Pour la presse ghanéenne, le chiffre parle de lui-même : sur la carte de Mercator, en usage depuis le XVIe siècle, le Groenland apparaît presque aussi grand que l'Afrique, alors que le continent est environ quatorze fois plus vaste. « Un monde juste commence par une carte juste », a déclaré le ministre togolais des Affaires étrangères, Robert Dussey, cité par Reuters avant le vote. Il a annoncé que son pays serait le premier à modifier ses manuels de géographie scolaire d'ici la fin de l'année, avant de pousser d'autres gouvernements, écoles, organisations internationales et entreprises de cartographie numérique à suivre le mouvement.
Dussey a rattaché cette bataille cartographique aux efforts plus larges du continent pour affronter les héritages de la colonisation, tout en précisant qu'il ne s'agissait « pas d'une attaque contre l'Europe ou une autre civilisation ». La diffusion massive de Mercator, a-t-il rappelé, est une conséquence directe de la colonisation.
Le refus américain occupe une place à part dans le récit ghanéen. Washington a justifié son vote en dénonçant un « agenda idéologique » détournant l'attention des « véritables problèmes de paix, de prospérité ou de bonnes relations internationales ». Pour Accra, cet isolement diplomatique — un seul pays contre 164 — vaut démonstration : la contestation de la carte héritée du XVIe siècle rassemble bien au-delà du bloc africain.

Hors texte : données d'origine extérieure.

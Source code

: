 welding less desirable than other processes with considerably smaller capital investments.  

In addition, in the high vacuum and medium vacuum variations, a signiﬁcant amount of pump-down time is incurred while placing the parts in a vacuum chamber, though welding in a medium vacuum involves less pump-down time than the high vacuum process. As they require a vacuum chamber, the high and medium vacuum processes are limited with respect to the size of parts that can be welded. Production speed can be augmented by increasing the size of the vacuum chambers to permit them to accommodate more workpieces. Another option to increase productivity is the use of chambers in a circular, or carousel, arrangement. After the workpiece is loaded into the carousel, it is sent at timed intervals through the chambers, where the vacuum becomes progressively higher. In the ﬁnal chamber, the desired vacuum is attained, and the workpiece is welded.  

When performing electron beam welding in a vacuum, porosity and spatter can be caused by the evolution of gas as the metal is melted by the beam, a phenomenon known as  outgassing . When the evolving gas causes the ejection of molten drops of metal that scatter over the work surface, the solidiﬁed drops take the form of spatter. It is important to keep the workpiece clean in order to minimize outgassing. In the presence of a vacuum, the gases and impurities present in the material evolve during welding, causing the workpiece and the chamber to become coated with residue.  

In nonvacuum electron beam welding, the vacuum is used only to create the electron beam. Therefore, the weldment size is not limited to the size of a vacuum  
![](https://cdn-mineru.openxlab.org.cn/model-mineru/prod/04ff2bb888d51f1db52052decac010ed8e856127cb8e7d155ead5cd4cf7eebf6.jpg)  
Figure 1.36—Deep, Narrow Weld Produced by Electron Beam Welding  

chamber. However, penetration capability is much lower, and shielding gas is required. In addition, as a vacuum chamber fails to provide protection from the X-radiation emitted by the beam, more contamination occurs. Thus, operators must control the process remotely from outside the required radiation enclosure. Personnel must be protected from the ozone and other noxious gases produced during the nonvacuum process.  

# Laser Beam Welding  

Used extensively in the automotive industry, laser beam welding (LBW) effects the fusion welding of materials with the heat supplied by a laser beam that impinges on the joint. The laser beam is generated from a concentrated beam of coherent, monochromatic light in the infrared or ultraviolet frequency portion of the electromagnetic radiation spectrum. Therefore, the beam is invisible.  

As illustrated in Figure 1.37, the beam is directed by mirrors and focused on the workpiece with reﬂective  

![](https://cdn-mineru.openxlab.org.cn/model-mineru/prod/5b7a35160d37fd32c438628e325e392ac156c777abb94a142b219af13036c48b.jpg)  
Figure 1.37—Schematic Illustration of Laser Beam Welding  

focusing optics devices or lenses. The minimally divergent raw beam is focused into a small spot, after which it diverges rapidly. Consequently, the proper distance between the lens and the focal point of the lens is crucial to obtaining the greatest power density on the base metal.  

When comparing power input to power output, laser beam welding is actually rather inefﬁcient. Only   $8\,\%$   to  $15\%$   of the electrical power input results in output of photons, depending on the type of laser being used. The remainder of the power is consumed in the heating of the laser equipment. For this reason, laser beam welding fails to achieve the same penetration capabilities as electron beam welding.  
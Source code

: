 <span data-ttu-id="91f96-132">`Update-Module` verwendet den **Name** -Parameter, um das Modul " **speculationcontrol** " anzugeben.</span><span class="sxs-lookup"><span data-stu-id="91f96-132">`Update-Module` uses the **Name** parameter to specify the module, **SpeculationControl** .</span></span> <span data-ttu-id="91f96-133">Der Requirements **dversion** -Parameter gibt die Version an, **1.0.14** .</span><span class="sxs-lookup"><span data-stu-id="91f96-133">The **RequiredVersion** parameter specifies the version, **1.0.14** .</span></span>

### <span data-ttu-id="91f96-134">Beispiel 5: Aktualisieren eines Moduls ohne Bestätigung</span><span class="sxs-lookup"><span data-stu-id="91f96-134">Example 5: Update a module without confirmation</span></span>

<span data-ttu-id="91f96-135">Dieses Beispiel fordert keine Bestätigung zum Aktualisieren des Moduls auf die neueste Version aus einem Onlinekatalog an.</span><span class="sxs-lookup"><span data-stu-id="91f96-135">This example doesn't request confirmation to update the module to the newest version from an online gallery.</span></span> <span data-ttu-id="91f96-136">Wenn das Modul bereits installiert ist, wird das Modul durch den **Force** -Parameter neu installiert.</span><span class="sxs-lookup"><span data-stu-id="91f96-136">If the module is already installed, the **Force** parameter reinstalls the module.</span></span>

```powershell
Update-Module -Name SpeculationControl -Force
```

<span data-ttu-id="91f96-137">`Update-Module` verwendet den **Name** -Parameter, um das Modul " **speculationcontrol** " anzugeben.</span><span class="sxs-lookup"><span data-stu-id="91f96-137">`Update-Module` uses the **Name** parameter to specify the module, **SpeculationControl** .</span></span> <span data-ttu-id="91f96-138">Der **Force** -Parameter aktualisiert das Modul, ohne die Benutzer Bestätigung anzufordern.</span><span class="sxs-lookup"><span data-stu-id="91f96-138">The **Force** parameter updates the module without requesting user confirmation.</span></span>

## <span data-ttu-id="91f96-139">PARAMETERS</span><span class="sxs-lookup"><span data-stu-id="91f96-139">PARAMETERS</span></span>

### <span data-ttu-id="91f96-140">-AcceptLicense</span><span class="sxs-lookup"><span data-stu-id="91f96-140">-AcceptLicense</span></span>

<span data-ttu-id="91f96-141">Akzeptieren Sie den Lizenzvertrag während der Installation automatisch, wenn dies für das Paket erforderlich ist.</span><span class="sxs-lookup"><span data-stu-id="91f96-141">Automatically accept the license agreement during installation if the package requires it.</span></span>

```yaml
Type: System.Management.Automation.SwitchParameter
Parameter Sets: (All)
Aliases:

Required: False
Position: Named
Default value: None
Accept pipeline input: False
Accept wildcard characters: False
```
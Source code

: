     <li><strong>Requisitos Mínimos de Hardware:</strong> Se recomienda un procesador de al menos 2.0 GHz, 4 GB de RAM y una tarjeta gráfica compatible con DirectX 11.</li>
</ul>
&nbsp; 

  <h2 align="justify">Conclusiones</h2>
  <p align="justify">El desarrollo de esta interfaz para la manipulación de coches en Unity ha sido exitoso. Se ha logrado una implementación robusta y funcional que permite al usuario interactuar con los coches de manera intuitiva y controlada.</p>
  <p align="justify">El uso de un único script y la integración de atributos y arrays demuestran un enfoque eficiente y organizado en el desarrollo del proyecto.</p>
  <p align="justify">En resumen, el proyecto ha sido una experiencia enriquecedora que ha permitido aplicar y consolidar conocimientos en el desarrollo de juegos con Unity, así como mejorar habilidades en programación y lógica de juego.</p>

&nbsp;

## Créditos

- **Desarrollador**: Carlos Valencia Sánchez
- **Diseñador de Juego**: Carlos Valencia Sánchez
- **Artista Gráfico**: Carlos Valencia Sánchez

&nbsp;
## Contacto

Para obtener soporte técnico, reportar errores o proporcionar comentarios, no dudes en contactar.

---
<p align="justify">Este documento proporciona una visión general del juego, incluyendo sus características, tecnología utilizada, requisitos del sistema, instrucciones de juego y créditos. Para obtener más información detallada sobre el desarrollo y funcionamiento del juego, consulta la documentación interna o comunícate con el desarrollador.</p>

Les deux articles ghanéens rappellent que la résolution n'est pas contraignante et ne remet pas en cause l'usage de Mercator pour la navigation maritime et aérienne, où elle reste pleinement adaptée. Le Togo prévoit de réunir les États membres de l'Union africaine et des soutiens d'autres régions dans les six prochains mois pour organiser une adoption plus large, notamment auprès des entreprises de cartographie et de géolocalisation.